The Animation Collaboration with the Drexel Collection (or ACDC) program provides students with the opportunity to work with Drexel's Founding Collection's artifacts as references and inspiration for classwork, personal projects, and professional projects. Many courses within Drexel's Digital Media field focus on teaching students 3D modelling and scanning as these are highly sought-after skills within the industry.
Created by Douglas Ngo (B.S. in Game Design and Production), ACDC has been designed to naturally integrate with current curriculum. This can look like extra credit on a final project for using an artifact from the Collection as reference. Not only does the Collection's myriad of artifacts provide students with exciting as well as historical subjects for said courses but also gives faculty more variety in grading material and a way to challenge more ambitious students. Furthermore, students will have their 3D objects displayed on the Drexel Collection's website, making for a professional portfolio piece. This also benefits the Collection by exposing students and faculty to the Collection as a resource and expanding the Collection's database with student's interactive, immersive 3D objects for faculty, patrons, students, and Alumni to view online.
Students pick three artifacts that they are interested in using for their 3D object and the Collection assigns them one of their three. Then students work with the Collection to schedule visits to view the artifact, supervised by a member of the Collection. Afterwards, the Collection communicates with the students and teacher to ensure the student is on track to complete the 3D object coinciding with their class’s final exam. Once complete, the 3D object is uploaded to the Collection’s website. For faculty, they advertise the program to their students as well as decide if their complete 3D object is up to standard or if the student needs more time to work on their project. If interested contact email@example.com.
Note: These renderings require the use of cursor navigation. For those who cannot or do not want to utilize their cursor, you may experience the model by viewing the videos, linked below each rendering.
To view the renderings, press play, then click and drag your cursor.
This marble sculpture is in the shape of a torso, possibly that of Apollo or Adonis after Praxiteles. There are scrapes in the chest/front of the torso, a chip in the proper of the left shoulder, a larger chip on the back, where the figure’s sash is, with chips on the backside. The wooden base features chipping and wear in the wood surface where the legs connect to the base and there are small chips in the wooden base finish on the front and front left top corner of the base.
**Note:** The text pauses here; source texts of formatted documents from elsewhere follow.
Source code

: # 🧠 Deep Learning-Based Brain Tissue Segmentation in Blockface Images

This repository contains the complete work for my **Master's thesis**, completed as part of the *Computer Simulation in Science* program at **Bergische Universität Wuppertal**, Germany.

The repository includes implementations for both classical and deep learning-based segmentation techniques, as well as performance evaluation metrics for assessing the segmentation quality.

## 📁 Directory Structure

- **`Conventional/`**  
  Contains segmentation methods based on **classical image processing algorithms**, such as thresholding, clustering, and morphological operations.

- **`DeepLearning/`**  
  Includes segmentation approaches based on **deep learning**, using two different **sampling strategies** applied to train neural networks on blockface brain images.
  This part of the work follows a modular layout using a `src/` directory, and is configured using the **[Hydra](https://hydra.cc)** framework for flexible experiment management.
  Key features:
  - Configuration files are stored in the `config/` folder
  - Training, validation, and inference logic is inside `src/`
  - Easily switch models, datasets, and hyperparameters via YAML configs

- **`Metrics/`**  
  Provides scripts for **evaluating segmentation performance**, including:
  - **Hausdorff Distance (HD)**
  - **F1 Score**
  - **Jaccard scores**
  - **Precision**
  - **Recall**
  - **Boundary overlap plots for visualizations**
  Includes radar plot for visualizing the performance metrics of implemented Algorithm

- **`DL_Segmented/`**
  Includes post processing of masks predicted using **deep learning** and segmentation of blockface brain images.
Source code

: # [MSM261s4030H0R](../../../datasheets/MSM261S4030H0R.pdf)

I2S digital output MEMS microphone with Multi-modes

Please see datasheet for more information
You can view the video here.
This handmade redware effigy vessel is in the shape of an owl. It has a gourd shaped body with a bulbous head and body joined by a slightly narrower neck. There are two small triangular ears at the top, two semi-circular wings at the midpoint of the body and two cylindrical legs with four-clawed feet supporting it. The face has slightly raised circular eyes and a small hooked beak. The interior of the vessel is unglazed as well as the bottoms of the feet. The entire exterior of the owl is covered in white paint with a slight grayish tinge. The upper part of the body, from the tops of the wings up, is decorated with closely spaced black dots. Around the rim is a solid black line. The eyes are red with black pupils and black outlines. The beack is black. There are areas of black or dark gray discoloration throughout. The inscription "old/ 586" is handwritten in black ink and pencil on the underside. You can view the video here.